Mary Oliver, one of the twentieth and twenty-first centuries’ most masterful poets, has died, leaving behind a swan-shaped hole in our world and our hearts. The exact magnitude of the loss of such a gentle giant seems impossible to articulate. She once said that she read and wrote in order to save her own life. Many (including this writer) have read her poems with the same intention and will continue to do so.

Though born in Ohio, Mary lived much of her rather unassuming life in Provincetown, Massachusetts, as a member of the local community more than a national literary treasure. That said, she received widespread adoration, adulation, and countless awards, including a Pulitzer Prize for her American Primitive and the National Book Award for New and Selected Poems. The Boston Globe recounts the following anecdote illustrating the twin worlds of Oliver’s life:

The morning after the Pulitzers were announced, she went to the town dump seeking shingles for her roof. “I was greeted by three men with big smiles,” she told the Globe a few months later. “One asked, ‘Are you Mary Oliver?’ I said yes. Like a lot of people in the town, they knew me only as Mary. They hadn’t known before what it is I do.”

Existentialist philosophy is often said to be not of the ivory tower, but of the trenches. The same could be said of Mary Oliver’s poetry. Like Bukowski, her poems strike one as not being written for the scholar, but for the people, for the walkers of woods and fields, lovers of dogs, for spiritual and skeptical alike, for the casual or avid flâneur. She was known to stroll herself quite a bit and extolled the virtues of going for a walk to stimulate the senses and the mind together.

In an oft-maligned millennium of social media and short attention spans, she was able to confer a sense of deep wonder to multitudes. She drew people to her words and to herself, to her beauty and the beauty she created. Mary did all this by communicating, by wading into and engaging with the intractable without insulating herself with impenetrability. More distance seems to separate the gateways to poetry in the current century than in previous epochs, but Mary stood apart. She was a vast bridge transporting people into a world of rhythm, rhyme, meter, and the hard-won, meticulous elegance of the stanza.

Her limpid oeuvre imparts wisdom quite often by means of interrogation and veneration rather than homily, even as it swims right alongside your own spirit.
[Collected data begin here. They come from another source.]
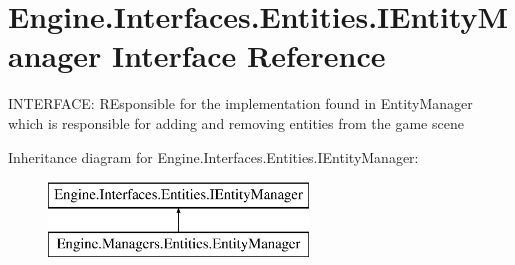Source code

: \hypertarget{a00442}{}\section{Engine.\+Interfaces.\+Entities.\+I\+Entity\+Manager Interface Reference}
\label{a00442}


I\+N\+T\+E\+R\+F\+A\+CE\+: R\+Esponsible for the implementation found in Entity\+Manager which is responsible for adding and removing entities from the game scene  


Inheritance diagram for Engine.\+Interfaces.\+Entities.\+I\+Entity\+Manager\+:\begin{figure}[H]
\begin{center}
\leavevmode
\includegraphics[height=2.000000cm]{db/d34/a00442}
\end{center}
\end{figure}
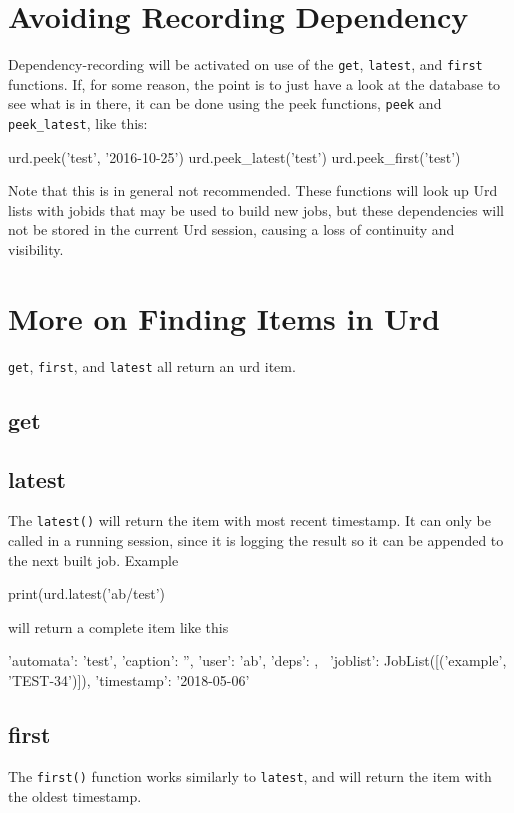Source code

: \section{Avoiding Recording Dependency}
Dependency-recording will be activated on use of the \texttt{get},
\texttt{latest}, and \texttt{first} functions.  If, for some reason,
the point is to just have a look at the database to see what is in
there, it can be done using the peek functions, \texttt{peek} and
\texttt{peek\_latest}, like this:
\begin{python}
    urd.peek('test', '2016-10-25')
    urd.peek_latest('test')
    urd.peek_first('test')
\end{python}
Note that this is in general not recommended.  These functions will
look up Urd lists with jobids that may be used to build new jobs, but
these dependencies will not be stored in the current Urd session,
causing a loss of continuity and visibility.



\section{More on Finding Items in Urd}
\texttt{get}, \texttt{first}, and \texttt{latest} all return an urd item.


\subsection{get}



\subsection{latest}
The \texttt{latest()} will return the item with most recent timestamp.
It can only be called in a running session, since it is logging the
result so it can be appended to the next built job.  Example
\begin{python}
print(urd.latest('ab/test')
\end{python}
will return a complete item like this
\begin{shell}
{'automata': 'test', 'caption': '', 'user': 'ab', 'deps': {}, \
 'joblist': JobList([('example', 'TEST-34')]), 'timestamp': '2018-05-06'}
\end{shell}


\subsection{first}
The \texttt{first()} function works similarly to \texttt{latest}, and
will return the item with the oldest timestamp.


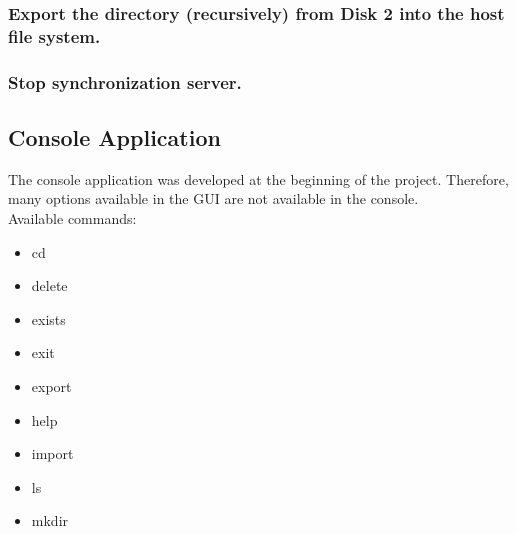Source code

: \documentclass[JCDReport.tex]{subfiles}
\begin{document}
\subsubsection{Export the directory (recursively) from Disk 2 into the host file system.}

\subsubsection{Stop synchronization server.}





\subsection{Console Application}

The console application was developed at the beginning of the project. Therefore, many options available in the GUI are not available in the console.\\

Available commands:
\begin{itemize}
\item cd
\item delete
\item exists
\item exit
\item export
\item help
\item import
\item ls
\item mkdir
\end{itemize}
\end{document}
She questioned the universe and its bottomless mystery and attempted to allow nature to reveal itself to her as she revealed herself to nature. Thoreau and Whitman made such attempts (to namedrop just a few), and in the LA Times Book Review, Mary was described as having a “Blake-eyed revelatory quality”. Mary Oliver is without a doubt spoken in the same breath as these three and many others besides. Living in and with the world in order to feel her place (and vicariously our own) more deeply within it, to fathom the fathomless, to share with texture and substance what wing on which she had risen, stem which she had touched, breeze seen, and natural education gleaned. As was said of Rousseau, some of Mary’s most notable pastimes were “in solitude…and a romantically lyrical communion with nature.” Modest pleasures expertly limned.

Without any doubt, Mary Oliver is a classic of our age and for all the ones to come. Her place among the stars of poetic creation is set as if in stone, alongside those chiseled scribes in Poet’s Corner at Westminster Abbey, a beatific image of wonder, grace, and reverie through poetic expression. When the world is particularly rife with strife and discord and factions abound, we would do well to return to Mary, and often, so that we may remember reverence, experience peace, commune with nature, and take delight in the hard-won humility and comfort of her words.